:: EXTRACTED MATERIAL ::

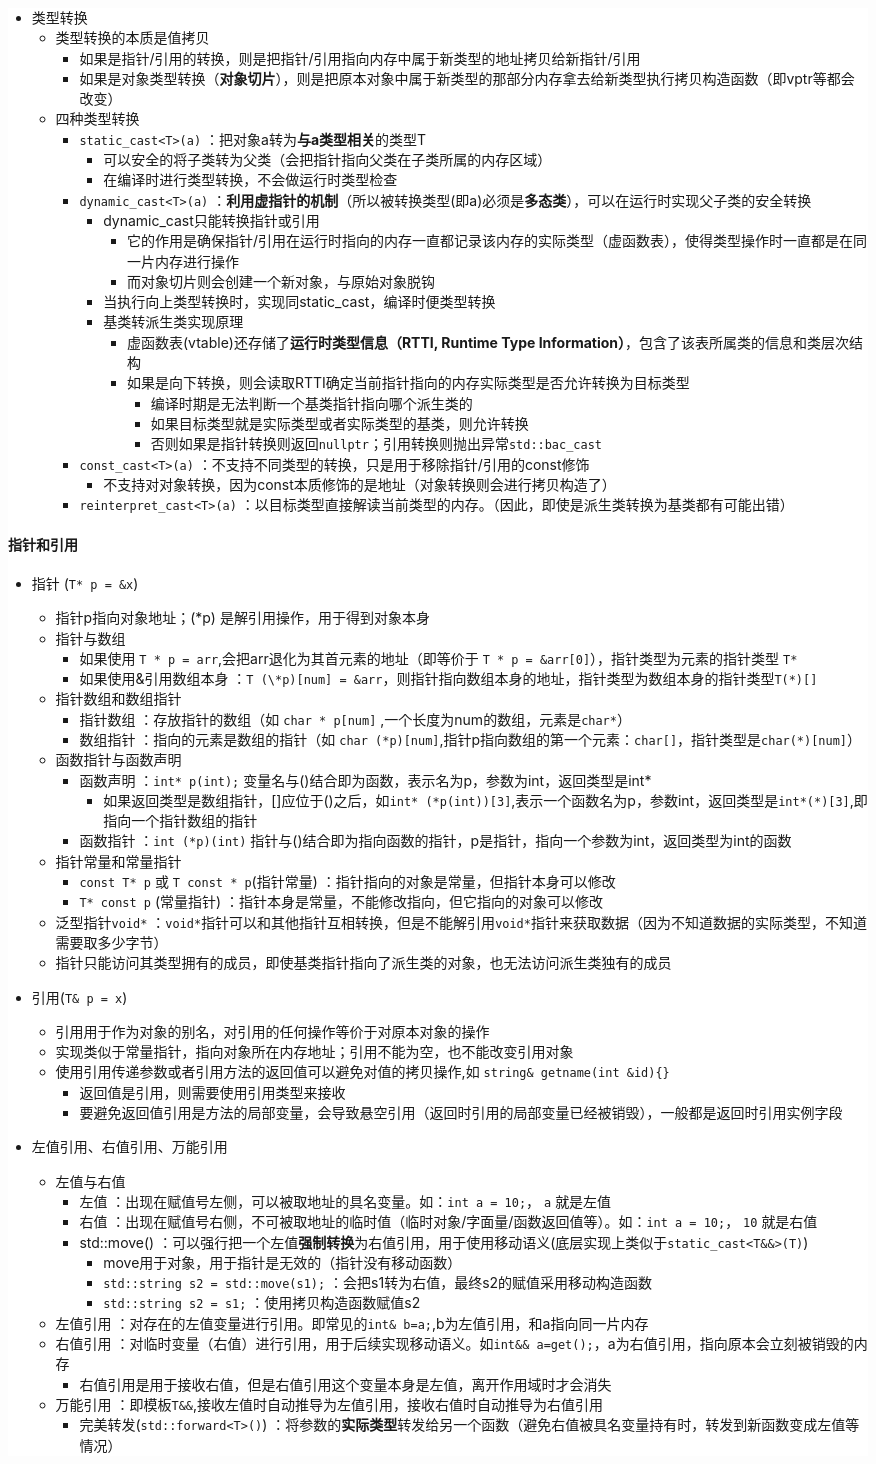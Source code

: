 - 类型转换
    - 类型转换的本质是值拷贝
        - 如果是指针/引用的转换，则是把指针/引用指向内存中属于新类型的地址拷贝给新指针/引用
        - 如果是对象类型转换（**对象切片**），则是把原本对象中属于新类型的那部分内存拿去给新类型执行拷贝构造函数（即vptr等都会改变）
    - 四种类型转换
        - `static_cast<T>(a)` ：把对象a转为**与a类型相关**的类型T
            - 可以安全的将子类转为父类（会把指针指向父类在子类所属的内存区域）
            - 在编译时进行类型转换，不会做运行时类型检查
        - `dynamic_cast<T>(a)` ：**利用虚指针的机制**（所以被转换类型(即a)必须是**多态类**），可以在运行时实现父子类的安全转换
            - dynamic_cast只能转换指针或引用
                - 它的作用是确保指针/引用在运行时指向的内存一直都记录该内存的实际类型（虚函数表），使得类型操作时一直都是在同一片内存进行操作
                - 而对象切片则会创建一个新对象，与原始对象脱钩
            - 当执行向上类型转换时，实现同static_cast，编译时便类型转换
            - 基类转派生类实现原理
                - 虚函数表(vtable)还存储了**运行时类型信息（RTTI, Runtime Type Information）**，包含了该表所属类的信息和类层次结构
                - 如果是向下转换，则会读取RTTI确定当前指针指向的内存实际类型是否允许转换为目标类型
                    - 编译时期是无法判断一个基类指针指向哪个派生类的
                    - 如果目标类型就是实际类型或者实际类型的基类，则允许转换
                    - 否则如果是指针转换则返回`nullptr`；引用转换则抛出异常`std::bac_cast`
        - `const_cast<T>(a)` ：不支持不同类型的转换，只是用于移除指针/引用的const修饰
            - 不支持对对象转换，因为const本质修饰的是地址（对象转换则会进行拷贝构造了）
        - `reinterpret_cast<T>(a)` ：以目标类型直接解读当前类型的内存。（因此，即使是派生类转换为基类都有可能出错）

#### 指针和引用
- 指针 (`T* p = &x`)
    - 指针p指向对象地址；(*p) 是解引用操作，用于得到对象本身
    - 指针与数组
        - 如果使用 `T * p = arr`,会把arr退化为其首元素的地址（即等价于 `T * p = &arr[0]`），指针类型为元素的指针类型 `T*`
        - 如果使用&引用数组本身 ：`T (\*p)[num] = &arr`，则指针指向数组本身的地址，指针类型为数组本身的指针类型`T(*)[]`
    - 指针数组和数组指针
        - 指针数组 ：存放指针的数组（如 `char * p[num]` ,一个长度为num的数组，元素是`char*`）
        - 数组指针 ：指向的元素是数组的指针（如 `char (*p)[num]`,指针p指向数组的第一个元素：`char[]`，指针类型是`char(*)[num]`）
    - 函数指针与函数声明
        - 函数声明 ：`int* p(int);` 变量名与()结合即为函数，表示名为p，参数为int，返回类型是int*
            - 如果返回类型是数组指针，[]应位于()之后，如`int* (*p(int))[3]`,表示一个函数名为p，参数int，返回类型是`int*(*)[3]`,即指向一个指针数组的指针
        - 函数指针 ：`int (*p)(int)` 指针与()结合即为指向函数的指针，p是指针，指向一个参数为int，返回类型为int的函数
    - 指针常量和常量指针
        - `const T* p` 或 `T const * p`(指针常量) ：指针指向的对象是常量，但指针本身可以修改
        - `T* const p` (常量指针) ：指针本身是常量，不能修改指向，但它指向的对象可以修改
    - 泛型指针`void*` ：`void*`指针可以和其他指针互相转换，但是不能解引用`void*`指针来获取数据（因为不知道数据的实际类型，不知道需要取多少字节）
    - 指针只能访问其类型拥有的成员，即使基类指针指向了派生类的对象，也无法访问派生类独有的成员

- 引用(`T& p = x`)
    - 引用用于作为对象的别名，对引用的任何操作等价于对原本对象的操作
    - 实现类似于常量指针，指向对象所在内存地址；引用不能为空，也不能改变引用对象
    - 使用引用传递参数或者引用方法的返回值可以避免对值的拷贝操作,如 `string& getname(int &id){}`
        - 返回值是引用，则需要使用引用类型来接收
        - 要避免返回值引用是方法的局部变量，会导致悬空引用（返回时引用的局部变量已经被销毁），一般都是返回时引用实例字段

- 左值引用、右值引用、万能引用
    - 左值与右值
        - 左值 ：出现在赋值号左侧，可以被取地址的具名变量。如：`int a = 10;`， `a` 就是左值
        - 右值 ：出现在赋值号右侧，不可被取地址的临时值（临时对象/字面量/函数返回值等）。如：`int a = 10;`， `10` 就是右值
        - std::move() ：可以强行把一个左值**强制转换**为右值引用，用于使用移动语义(底层实现上类似于`static_cast<T&&>(T)`)
            - move用于对象，用于指针是无效的（指针没有移动函数）
            - `std::string s2 = std::move(s1);` ：会把s1转为右值，最终s2的赋值采用移动构造函数
            - `std::string s2 = s1;` ：使用拷贝构造函数赋值s2
    - 左值引用 ：对存在的左值变量进行引用。即常见的`int& b=a;`,b为左值引用，和a指向同一片内存
    - 右值引用 ：对临时变量（右值）进行引用，用于后续实现移动语义。如`int&& a=get();`，a为右值引用，指向原本会立刻被销毁的内存
        - 右值引用是用于接收右值，但是右值引用这个变量本身是左值，离开作用域时才会消失
    - 万能引用 ：即模板`T&&`,接收左值时自动推导为左值引用，接收右值时自动推导为右值引用
        - 完美转发(`std::forward<T>()`) ：将参数的**实际类型**转发给另一个函数（避免右值被具名变量持有时，转发到新函数变成左值等情况）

:::

▸ **PROBLEM DESCRIPTION**: Check every line above for the string "char", and copy the ones that have it.

▸ **RESPONSE**:
        - 指针数组 ：存放指针的数组（如 `char * p[num]` ,一个长度为num的数组，元素是`char*`）
        - 数组指针 ：指向的元素是数组的指针（如 `char (*p)[num]`,指针p指向数组的第一个元素：`char[]`，指针类型是`char(*)[num]`）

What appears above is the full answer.